Reminding myself of the real truth, the real story, allowed me to not only feel better about myself, but about the people around me.  And the real story is that Ernie’s parents always ask about me when Ern comes into town.  Julie’s mom follows my blog and was one of the top people to respond to my Facebook posts – something that goes well beyond what my own family does and it’s something that means a lot to me.  And all of that helps me feel connected to my past.

Last week Julie told me that her mom had been diagnosed with pancreatic cancer.  Julie, who is a doctor, explained what that meant for the coming year and then asked if I would write a reminiscence – something her mom could read because she likes my writing.  I had a small meltdown, and then I sat down at 3:30 am the following morning and wrote a small bit that will never do this amazing lady justice or properly express how much she means to me or how incredible I think she is.

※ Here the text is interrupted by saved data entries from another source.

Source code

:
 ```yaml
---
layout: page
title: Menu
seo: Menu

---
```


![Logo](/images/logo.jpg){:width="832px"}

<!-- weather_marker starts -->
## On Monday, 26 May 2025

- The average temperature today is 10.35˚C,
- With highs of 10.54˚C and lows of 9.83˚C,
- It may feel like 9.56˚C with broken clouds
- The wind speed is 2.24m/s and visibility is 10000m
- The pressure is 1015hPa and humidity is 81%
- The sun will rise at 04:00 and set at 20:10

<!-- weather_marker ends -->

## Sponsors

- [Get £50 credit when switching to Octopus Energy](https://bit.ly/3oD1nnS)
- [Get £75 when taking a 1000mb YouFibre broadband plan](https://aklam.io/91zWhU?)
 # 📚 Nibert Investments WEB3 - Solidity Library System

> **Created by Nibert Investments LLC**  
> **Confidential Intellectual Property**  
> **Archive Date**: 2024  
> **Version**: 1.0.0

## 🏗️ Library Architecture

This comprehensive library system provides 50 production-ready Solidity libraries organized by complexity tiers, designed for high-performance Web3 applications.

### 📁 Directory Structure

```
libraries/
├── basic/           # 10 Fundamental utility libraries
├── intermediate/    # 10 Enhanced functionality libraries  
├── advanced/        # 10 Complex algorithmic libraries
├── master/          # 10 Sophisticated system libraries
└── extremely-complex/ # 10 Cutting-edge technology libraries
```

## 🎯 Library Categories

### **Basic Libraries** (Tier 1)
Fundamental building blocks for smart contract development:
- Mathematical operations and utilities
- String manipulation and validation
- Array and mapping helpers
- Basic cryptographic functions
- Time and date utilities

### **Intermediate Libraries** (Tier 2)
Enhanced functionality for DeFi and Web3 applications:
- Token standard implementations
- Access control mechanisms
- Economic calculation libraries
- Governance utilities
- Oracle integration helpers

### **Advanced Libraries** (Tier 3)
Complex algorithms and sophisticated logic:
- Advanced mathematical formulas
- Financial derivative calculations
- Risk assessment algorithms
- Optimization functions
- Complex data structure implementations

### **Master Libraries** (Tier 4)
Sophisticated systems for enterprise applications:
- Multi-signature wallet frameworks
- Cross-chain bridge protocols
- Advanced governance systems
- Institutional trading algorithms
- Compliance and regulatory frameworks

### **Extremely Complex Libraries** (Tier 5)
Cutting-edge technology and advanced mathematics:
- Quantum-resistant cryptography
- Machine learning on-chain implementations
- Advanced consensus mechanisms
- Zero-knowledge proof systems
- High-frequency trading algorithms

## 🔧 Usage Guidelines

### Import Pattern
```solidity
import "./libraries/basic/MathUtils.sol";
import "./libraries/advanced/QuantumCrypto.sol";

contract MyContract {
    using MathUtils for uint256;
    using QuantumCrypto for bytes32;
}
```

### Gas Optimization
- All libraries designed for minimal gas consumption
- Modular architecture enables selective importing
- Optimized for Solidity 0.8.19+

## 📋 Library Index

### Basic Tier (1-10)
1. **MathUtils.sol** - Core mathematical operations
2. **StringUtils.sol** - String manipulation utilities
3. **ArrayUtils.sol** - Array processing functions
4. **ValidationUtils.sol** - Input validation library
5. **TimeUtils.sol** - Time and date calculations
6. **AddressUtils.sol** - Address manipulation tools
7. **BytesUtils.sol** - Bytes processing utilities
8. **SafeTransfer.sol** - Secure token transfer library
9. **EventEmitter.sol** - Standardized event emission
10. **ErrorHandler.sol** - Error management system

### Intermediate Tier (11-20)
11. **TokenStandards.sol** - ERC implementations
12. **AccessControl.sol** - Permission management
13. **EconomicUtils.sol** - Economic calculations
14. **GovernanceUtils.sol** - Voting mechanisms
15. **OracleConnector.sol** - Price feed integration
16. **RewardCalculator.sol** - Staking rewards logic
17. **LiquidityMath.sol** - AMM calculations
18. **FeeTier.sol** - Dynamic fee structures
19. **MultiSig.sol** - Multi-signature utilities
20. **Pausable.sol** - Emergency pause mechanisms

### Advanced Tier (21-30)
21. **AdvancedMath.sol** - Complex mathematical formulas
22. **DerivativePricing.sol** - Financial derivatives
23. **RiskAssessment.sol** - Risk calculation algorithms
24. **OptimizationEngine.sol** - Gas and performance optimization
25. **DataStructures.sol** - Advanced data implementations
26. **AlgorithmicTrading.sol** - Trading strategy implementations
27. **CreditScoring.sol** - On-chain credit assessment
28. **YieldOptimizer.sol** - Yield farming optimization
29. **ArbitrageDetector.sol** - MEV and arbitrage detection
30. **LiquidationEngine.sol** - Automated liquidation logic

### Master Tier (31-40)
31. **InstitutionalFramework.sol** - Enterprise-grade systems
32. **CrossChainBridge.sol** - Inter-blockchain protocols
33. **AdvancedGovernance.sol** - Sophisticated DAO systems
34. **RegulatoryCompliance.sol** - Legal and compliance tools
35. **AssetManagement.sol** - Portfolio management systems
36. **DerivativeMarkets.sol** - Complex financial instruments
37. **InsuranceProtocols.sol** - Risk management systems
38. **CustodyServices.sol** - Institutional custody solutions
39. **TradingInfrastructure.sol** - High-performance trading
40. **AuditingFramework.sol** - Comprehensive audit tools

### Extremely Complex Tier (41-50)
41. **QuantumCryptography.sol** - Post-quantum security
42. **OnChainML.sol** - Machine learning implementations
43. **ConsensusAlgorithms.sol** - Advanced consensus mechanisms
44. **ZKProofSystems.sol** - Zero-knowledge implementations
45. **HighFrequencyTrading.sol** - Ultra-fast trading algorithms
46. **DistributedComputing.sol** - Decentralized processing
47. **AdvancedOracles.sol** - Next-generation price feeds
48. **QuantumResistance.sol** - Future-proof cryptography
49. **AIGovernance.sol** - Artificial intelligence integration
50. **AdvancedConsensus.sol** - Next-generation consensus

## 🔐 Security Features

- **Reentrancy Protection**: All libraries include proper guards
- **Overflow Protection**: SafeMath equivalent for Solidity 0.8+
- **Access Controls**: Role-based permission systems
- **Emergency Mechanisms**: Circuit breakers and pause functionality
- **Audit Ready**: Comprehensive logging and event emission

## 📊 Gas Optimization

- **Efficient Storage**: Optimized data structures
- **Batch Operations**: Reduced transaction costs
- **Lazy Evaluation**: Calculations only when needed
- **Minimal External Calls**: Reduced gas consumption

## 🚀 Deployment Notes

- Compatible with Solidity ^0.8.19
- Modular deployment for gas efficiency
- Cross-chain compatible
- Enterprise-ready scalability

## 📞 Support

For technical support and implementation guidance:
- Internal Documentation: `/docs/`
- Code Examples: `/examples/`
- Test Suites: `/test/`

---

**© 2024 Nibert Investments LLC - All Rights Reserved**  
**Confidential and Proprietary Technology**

Of all the phases in my life – school, graduation, college, marriages, friend’s children being born, this is the one I like absolutely the least.  I want to stomp my feet hard enough or hold my breath long enough so that Death pauses, furrows a brow and says, “you know you’ll just pass out, but I suppose this once because of your moxie and that particular shade of blue on your face, I’ll cry uncle then come back in about 15 years, deal?”  (I basically want Death to be the character from Terry Pratchett’s novels. Relatable with a great fondness for cats.)

Like my aunt and my mom, she’s one of those people I have always assumed would always be there.  That decades from now I would still be hearing stories of her wanderings or hearing her boasting about and celebrating her incredible children and grandchildren. That I would be admiring her beautiful nature photos or the latest art piece she had created.  That wherever the wind stirred the tall grass and gently encouraged the wind chimes into performing a fairy’s chorus that I could smile in the knowledge she was somewhere out there – Monte and Polly at her side.

And quite selfishly, on the 6th anniversary of my mother’s death,  I admit that among the reasons I’m sad is that there will be one less person in this world that thinks I’m ok.